Supplied records:

────────────────

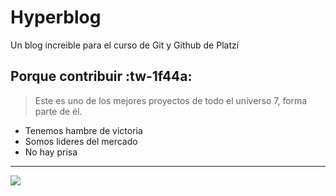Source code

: # Hyperblog
Un blog increible para el curso de Git y Github de Platzi

## Porque contribuir :tw-1f44a:
> Este es uno de los mejores proyectos de todo el universo 7, forma parte de él.

- Tenemos hambre de victoria
- Somos lideres del mercado
- No hay prisa


------------

![](https://www.tooltyp.com/wp-content/uploads/2014/10/1900x920-8-beneficios-de-usar-imagenes-en-nuestros-sitios-web.jpg)
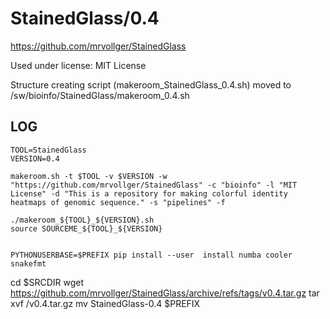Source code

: StainedGlass/0.4
========================

<https://github.com/mrvollger/StainedGlass>

Used under license:
MIT License


Structure creating script (makeroom_StainedGlass_0.4.sh) moved to /sw/bioinfo/StainedGlass/makeroom_0.4.sh

LOG
---


    TOOL=StainedGlass
    VERSION=0.4

    makeroom.sh -t $TOOL -v $VERSION -w "https://github.com/mrvollger/StainedGlass" -c "bioinfo" -l "MIT License" -d "This is a repository for making colorful identity heatmaps of genomic sequence." -s "pipelines" -f

    ./makeroom_${TOOL}_${VERSION}.sh
    source SOURCEME_${TOOL}_${VERSION}

 
    PYTHONUSERBASE=$PREFIX pip install --user  install numba cooler snakefmt

   cd $SRCDIR
   wget https://github.com/mrvollger/StainedGlass/archive/refs/tags/v0.4.tar.gz
   tar xvf /v0.4.tar.gz
   mv StainedGlass-0.4 $PREFIX

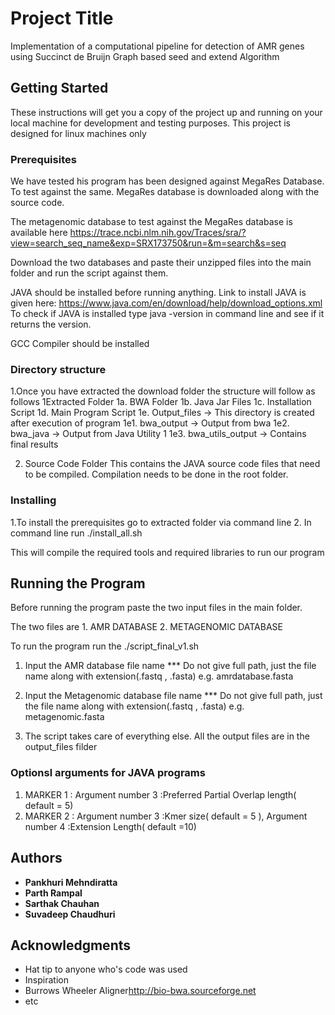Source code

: # Project Title

Implementation of a computational pipeline for detection of AMR genes using Succinct de Bruijn Graph based seed and extend Algorithm

## Getting Started

These instructions will get you a copy of the project up and running on your local machine for development and testing purposes. This project is designed for
linux machines only 

### Prerequisites

We have tested his program has been designed against MegaRes Database. To test against the same. 
MegaRes database is downloaded along with the source code.

The metagenomic database to test against the MegaRes database is available here
https://trace.ncbi.nlm.nih.gov/Traces/sra/?view=search_seq_name&exp=SRX173750&run=&m=search&s=seq

Download the two databases and paste their unzipped files into the main folder and run the script against them. 

JAVA should be installed before running anything.
Link to install JAVA is given here:
https://www.java.com/en/download/help/download_options.xml
To check if JAVA is installed type java -version in command line and see if it returns the version.

GCC Compiler should be installed

### Directory structure

1.Once you have extracted the download folder the structure will follow as follows
  1Extracted Folder
  	1a. BWA Folder
  	1b. Java Jar Files
  	1c. Installation Script
  	1d. Main Program Script
  	1e. Output_files -> This directory is created after 	execution of program
  		1e1. bwa_output -> Output from bwa
  		1e2. bwa_java -> Output from Java Utility 1
  		1e3. bwa_utils_output -> Contains final results
  
  2. Source Code Folder
      This contains the JAVA source code files that need to be compiled. Compilation needs to be done in the root folder. 


### Installing

1.To install the prerequisites go to extracted folder via command line
2. In command line run ./install_all.sh

This will compile the required tools and required libraries to run our program

## Running the Program

Before running the program paste the two input files in the main folder.

The two files are 1. AMR DATABASE 2. METAGENOMIC DATABASE

To run the program run the ./script_final_v1.sh

1. Input the AMR database file name *** Do not give full path, just the file name along with extension(.fastq , .fasta) e.g. amrdatabase.fasta
 
2. Input the Metagenomic database file name *** Do not give full path, just the file name along with extension(.fastq , .fasta) e.g. metagenomic.fasta 

3. The script takes care of everything else. All the output files are in the output_files filder



### Optionsl arguments for JAVA programs
1. MARKER 1 : Argument number 3 :Preferred Partial Overlap length( default = 5)
2. MARKER 2 : Argument number 3 :Kmer size( default = 5 ), Argument number 4 :Extension Length( default =10)


## Authors

* **Pankhuri Mehndiratta**  
* **Parth Rampal** 
* **Sarthak Chauhan** 
* **Suvadeep Chaudhuri** 





## Acknowledgments

* Hat tip to anyone who's code was used
* Inspiration
* Burrows Wheeler Aligner<http://bio-bwa.sourceforge.net>
* etc

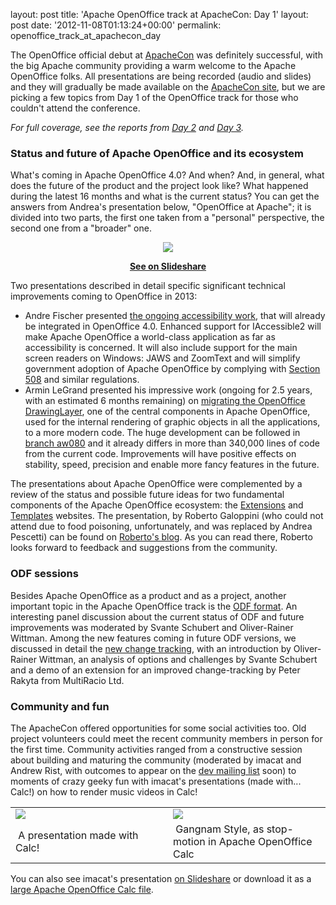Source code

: layout: post
title: 'Apache OpenOffice track at ApacheCon: Day 1'
layout: post
date: '2012-11-08T01:13:24+00:00'
permalink: openoffice_track_at_apachecon_day

<p>The OpenOffice official debut at <a href="http://www.apachecon.eu">ApacheCon</a> was definitely successful, with the big Apache community providing a warm welcome to the Apache OpenOffice folks. All presentations are being recorded (audio and slides) and they will gradually be made available on the <a href="http://www.apachecon.eu">ApacheCon site</a>, but we are picking a few topics from Day 1 of the OpenOffice track for those who couldn't attend the conference.</p> 

<p><em>For full coverage, see the reports from <a href="http://s.apache.org/openoffice-aceu2012-day-2">Day 2</a> and <a href="http://s.apache.org/openoffice-aceu2012-day-3">Day 3</a>.</em></p> 

  <h3>Status and future of Apache OpenOffice and its ecosystem</h3> 
  <p>What's coming in Apache OpenOffice 4.0? And when? And, in general, what does the future of the product and the project look like? What happened during the latest 16 months and what is the current status? You can get the answers from Andrea's presentation below, &quot;OpenOffice at Apache&quot;; it is divided into two parts, the first one taken from a &quot;personal&quot; perspective, the second one from a &quot;broader&quot; one.</p> 
  <div align="center"> 
    <p><a href="http://www.slideshare.net/pescetti/aceu-2012openofficeatapache" target="_new"><img style="margin: 0px auto;" src="http://people.apache.org/~pescetti/slide.png" /></a></p><a href="http://www.slideshare.net/pescetti/aceu-2012openofficeatapache"> </a> 
    <div style="margin-bottom: 5px;"><a href="http://www.slideshare.net/pescetti/aceu-2012openofficeatapache"> <strong> </strong></a><strong><a target="_blank" title="OpenOffice at Apache" href="http://www.slideshare.net/pescetti/aceu-2012openofficeatapache">See on Slideshare</a> </strong> </div> 
  </div> 
  <p>Two presentations described in detail specific significant technical improvements coming to OpenOffice in 2013:</p> 
  <ul> 
    <li>Andre Fischer presented <a href="http://www.apachecon.eu/schedule/presentation/52/">the ongoing accessibility work</a>, that will already be integrated in OpenOffice 4.0. Enhanced support for IAccessible2 will make Apache OpenOffice a world-class application as far as accessibility is concerned. It will also include support for the main screen readers on Windows: JAWS and ZoomText and will simplify government adoption of Apache OpenOffice by complying with <a href="http://www.section508.gov/">Section 508</a> and similar regulations.</li> 
    <li>Armin LeGrand presented his impressive work (ongoing for 2.5 years, with an estimated 6 months remaining) on <a href="http://www.apachecon.eu/schedule/presentation/51/">migrating the OpenOffice DrawingLayer</a>, one of the central components in Apache OpenOffice, used for the internal rendering of graphic objects in all the applications, to a more modern code. The huge development can be followed in <a href="http://svn.apache.org/viewvc/incubator/ooo/branches/alg/aw080/">branch aw080</a> and it already differs in more than 340,000 lines of code from the current code. Improvements will have positive effects on stability, speed, precision and enable more fancy features in the future.</li> 
  </ul> 
  <p>The presentations about Apache OpenOffice were complemented by a review of the status and possible future ideas for two fundamental components of the Apache OpenOffice ecosystem: the <a href="http://extensions.openoffice.org">Extensions</a> and <a href="http://templates.openoffice.org">Templates</a> websites. The presentation, by Roberto Galoppini (who could not attend due to food poisoning, unfortunately, and was replaced by Andrea Pescetti) can be found on <a href="http://robertogaloppini.net/2012/11/06/apachecon-europe-openoffice-extensions-and-templates/">Roberto's blog</a>. As you can read there, Roberto looks forward to feedback and suggestions from the community.</p> 
  <h3>ODF sessions</h3> 
  <p>Besides Apache OpenOffice as a product and as a project, another important topic in the Apache OpenOffice track is the <a href="https://www.oasis-open.org/committees/tc_home.php?wg_abbrev=office">ODF format</a>. An interesting panel discussion about the current status of ODF and future improvements was moderated by Svante Schubert and Oliver-Rainer Wittman. Among the new features coming in future ODF versions, we discussed in detail the <a href="http://www.apachecon.eu/schedule/presentation/49/">new change tracking</a>, with an introduction by Oliver-Rainer Wittman, an analysis of options and challenges by Svante Schubert and a demo of an extension for an improved change-tracking by Peter Rakyta from MultiRacio Ltd.</p> 
  <h3>Community and fun</h3> 
  <p>The ApacheCon offered opportunities for some social activities too. Old project volunteers could meet the recent community members in person for the first time. Community activities ranged from a constructive session about building and maturing the community (moderated by imacat and Andrew Rist, with outcomes to appear on the <a href="http://incubator.apache.org/openofficeorg/mailing-lists.html#development-mailing-list">dev mailing list</a> soon) to moments of crazy geeky fun with imacat's presentations (made with... Calc!) on how to render music videos in Calc!</p> 
  <p> </p> 
  <table cellspacing="1" cellpadding="1" border="0" align="absmiddle" style="width: 100%;"> 
    <tbody> 
      <tr> 
        <td style="width: 50%;"> <a href="http://people.apache.org/~pescetti/imacat-slides-1024.jpg"><img src="http://people.apache.org/~pescetti/imacat-slides-320.jpg" /></a></td> 
        <td style="width: 50%;"> <a href="http://vimeo.com/52254073" target="_new"><img src="http://people.apache.org/~pescetti/vimeo.png" /></a></td> 
      </tr> 
      <tr> 
        <td style="width: 50%;">&nbsp;A presentation made with Calc!<br /></td> 
        <td style="width: 50%;">&nbsp;Gangnam Style, as stop-motion in Apache OpenOffice Calc<br /></td> 
      </tr> 
    </tbody> 
  </table>
 You can also see imacat's presentation <a href="http://www.slideshare.net/imacat/mosaic-fun-with-openoffice-calc">on Slideshare</a> or download it as a <a href="http://people.apache.org/~imacat/mosaicfun.ods">large Apache OpenOffice Calc file</a>.
  
  
  
  
  <p> </p>
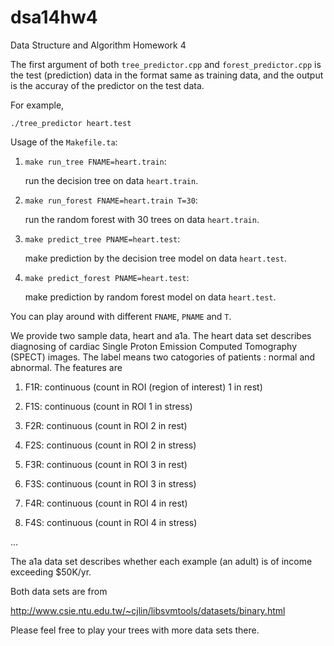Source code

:dsa14hw4
========

Data Structure and Algorithm Homework 4

The first argument of both `tree_predictor.cpp` and `forest_predictor.cpp`
is the test (prediction) data in the format same as training data, and the
output is the accuray of the predictor on the test data.

For example,

    ./tree_predictor heart.test

Usage of the `Makefile.ta`:

1. `make run_tree FNAME=heart.train`: 

   run the decision tree on data `heart.train`.

2. `make run_forest FNAME=heart.train T=30`:

   run the random forest with 30 trees on data `heart.train`.

3. `make predict_tree PNAME=heart.test`:

   make prediction by the decision tree model on data `heart.test`.

4. `make predict_forest PNAME=heart.test`:

   make prediction by random forest model on data `heart.test`.

You can play around with different `FNAME`, `PNAME` and `T`.

We provide two sample data, heart and a1a. The heart data set describes diagnosing of cardiac Single Proton Emission Computed Tomography (SPECT) images. The label means two catogories of patients : normal and abnormal. The features are

1. F1R: continuous (count in ROI (region of interest) 1 in rest)

2. F1S: continuous (count in ROI 1 in stress)

3. F2R: continuous (count in ROI 2 in rest)

4. F2S: continuous (count in ROI 2 in stress)

5. F3R: continuous (count in ROI 3 in rest)

6. F3S: continuous (count in ROI 3 in stress)

7. F4R: continuous (count in ROI 4 in rest)

8. F4S: continuous (count in ROI 4 in stress)

...

The a1a data set describes whether each example (an adult) is of income exceeding $50K/yr.

Both data sets are from 

http://www.csie.ntu.edu.tw/~cjlin/libsvmtools/datasets/binary.html

Please feel free to play your trees with more data sets there.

────────────────

Task details: Your answer should contain only the lines from the beginning of the listing above through the line with "VERSION=0.4", copied exactly and without the pictures.

Response:
Source code

: # Hyperblog
Un blog increible para el curso de Git y Github de Platzi

## Porque contribuir :tw-1f44a:
> Este es uno de los mejores proyectos de todo el universo 7, forma parte de él.

- Tenemos hambre de victoria
- Somos lideres del mercado
- No hay prisa


------------

![](https://www.tooltyp.com/wp-content/uploads/2014/10/1900x920-8-beneficios-de-usar-imagenes-en-nuestros-sitios-web.jpg)
Source code

: StainedGlass/0.4
========================

<https://github.com/mrvollger/StainedGlass>

Used under license:
MIT License


Structure creating script (makeroom_StainedGlass_0.4.sh) moved to /sw/bioinfo/StainedGlass/makeroom_0.4.sh

LOG
---


    TOOL=StainedGlass
    VERSION=0.4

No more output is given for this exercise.